What's all that got to do with us?

Well, observers of the Singapore approach towards biomedical research excellence cannot fail to notice that we spend a lot (in fact massive) amounts of money on bandwagons. Some have disguised these bandwagons as whales so as not to be too obvious. Bandwagons are obviously quite useful when you want instant fame and recognition, but it is not based on reality or substance. Coming from our Singaporean success on planting instant trees there is a fallacious thinking among some that there is an 'instant success' equivalent for biomedical research. So we rush about frantically planting those instant whales.... sorry, I meant trees.

Research bandwagons have however been extremely successful in transforming the Singapore research reputation. Suddenly we have a Nobel Prize laureate among us (transplanted, of course). Lots of whales (recently some apparently in migratory mode). And suddenly our local researchers look good, and get to cavort on the world stage. Can't complain too much....since as local guppies we've had many covert opportunities to grow fat off some of the crumbs falling from the mouths of whales.

But the problem is fame gotten from being on bandwagons is not necessarily real, and can be fleeting. And when the bandwagon topples - voila, you have an instant mass grave.

It was an interesting exercising looking up the Melendez publications generated in Sinapore. Anyone can do it.

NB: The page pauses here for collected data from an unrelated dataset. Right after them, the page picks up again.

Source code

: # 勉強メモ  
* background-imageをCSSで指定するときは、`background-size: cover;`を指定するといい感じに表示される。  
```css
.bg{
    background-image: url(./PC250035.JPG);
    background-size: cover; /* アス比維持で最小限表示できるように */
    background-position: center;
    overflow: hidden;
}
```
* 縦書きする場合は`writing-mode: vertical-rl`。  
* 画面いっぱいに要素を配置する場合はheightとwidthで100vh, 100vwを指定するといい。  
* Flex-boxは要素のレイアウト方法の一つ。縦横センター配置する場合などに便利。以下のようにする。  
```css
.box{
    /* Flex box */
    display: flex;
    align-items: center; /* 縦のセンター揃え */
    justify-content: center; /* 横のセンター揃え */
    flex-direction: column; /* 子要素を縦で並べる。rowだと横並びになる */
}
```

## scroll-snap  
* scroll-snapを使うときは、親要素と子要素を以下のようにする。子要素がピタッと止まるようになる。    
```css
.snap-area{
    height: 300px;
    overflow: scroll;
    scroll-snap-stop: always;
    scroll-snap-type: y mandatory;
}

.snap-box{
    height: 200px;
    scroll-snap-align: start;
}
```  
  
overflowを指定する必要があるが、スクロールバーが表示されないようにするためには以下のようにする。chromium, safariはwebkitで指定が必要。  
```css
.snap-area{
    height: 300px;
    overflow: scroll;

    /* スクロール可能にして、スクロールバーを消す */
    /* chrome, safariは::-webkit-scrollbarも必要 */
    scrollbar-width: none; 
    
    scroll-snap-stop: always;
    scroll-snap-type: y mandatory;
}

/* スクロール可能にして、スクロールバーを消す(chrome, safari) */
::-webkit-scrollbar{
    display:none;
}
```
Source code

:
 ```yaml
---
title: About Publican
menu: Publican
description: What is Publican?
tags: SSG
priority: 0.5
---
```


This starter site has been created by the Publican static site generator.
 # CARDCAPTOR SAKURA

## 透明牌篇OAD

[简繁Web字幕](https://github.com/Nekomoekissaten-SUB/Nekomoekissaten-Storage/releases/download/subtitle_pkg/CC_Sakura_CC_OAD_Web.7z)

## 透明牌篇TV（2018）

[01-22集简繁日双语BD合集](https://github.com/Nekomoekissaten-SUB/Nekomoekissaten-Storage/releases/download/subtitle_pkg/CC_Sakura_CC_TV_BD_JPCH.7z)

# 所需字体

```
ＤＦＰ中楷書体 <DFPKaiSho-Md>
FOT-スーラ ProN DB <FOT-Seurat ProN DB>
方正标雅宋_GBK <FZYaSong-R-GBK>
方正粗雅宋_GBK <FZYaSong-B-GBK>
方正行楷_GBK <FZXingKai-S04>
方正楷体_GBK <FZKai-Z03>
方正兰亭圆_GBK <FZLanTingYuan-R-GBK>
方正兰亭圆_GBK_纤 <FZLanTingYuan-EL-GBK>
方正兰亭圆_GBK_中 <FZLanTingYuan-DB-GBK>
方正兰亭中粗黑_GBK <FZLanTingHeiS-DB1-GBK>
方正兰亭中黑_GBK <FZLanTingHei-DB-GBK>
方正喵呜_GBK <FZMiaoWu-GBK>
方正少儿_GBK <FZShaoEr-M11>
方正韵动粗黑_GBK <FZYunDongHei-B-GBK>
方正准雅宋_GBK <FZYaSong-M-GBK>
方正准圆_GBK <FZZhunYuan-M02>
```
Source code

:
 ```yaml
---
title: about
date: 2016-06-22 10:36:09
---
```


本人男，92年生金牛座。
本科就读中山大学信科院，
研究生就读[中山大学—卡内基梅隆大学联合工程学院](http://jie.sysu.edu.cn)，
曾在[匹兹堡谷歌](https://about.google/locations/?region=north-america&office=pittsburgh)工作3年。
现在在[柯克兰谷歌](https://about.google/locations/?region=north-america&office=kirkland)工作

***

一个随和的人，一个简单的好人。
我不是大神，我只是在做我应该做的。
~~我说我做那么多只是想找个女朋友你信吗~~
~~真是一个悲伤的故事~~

Just go to Pubmed and search for 'Alirio' 'Melendez' 'Singapore'. Or if you are lazy, just click here. You will find a listing of 50 publications generated during his time in Singapore. These publication date between 2002 and 2010.

It was very interesting going through this publication list because you find a lot of research associations in the authorship lists. Apparently all these papers are now under investigation. And all these authors now become somewhat tarnished by their association with Melendez because of these accusations of academic dishonesty. Again, I don't want to presume the outcome of the investigations, and I do hope that it will not uncover any widely endemic dishonesty within the scientific community. But the authorship list for Melendez papers reads almost like a Who's Who in the medical school, and includes heads of departments, Vice Deans and prominent individuals in the office of the NUS Vice President. Interestingly Prof Barry Halliwell, who is NUS Deputy President (Research and Technology), and who has been cited as fronting the investigation into the Melendez publications is himself associated with at least 2 Melendez publications.

Mass graves? These tend to develop when over-populated bandwagons fall over. But more about this in another post.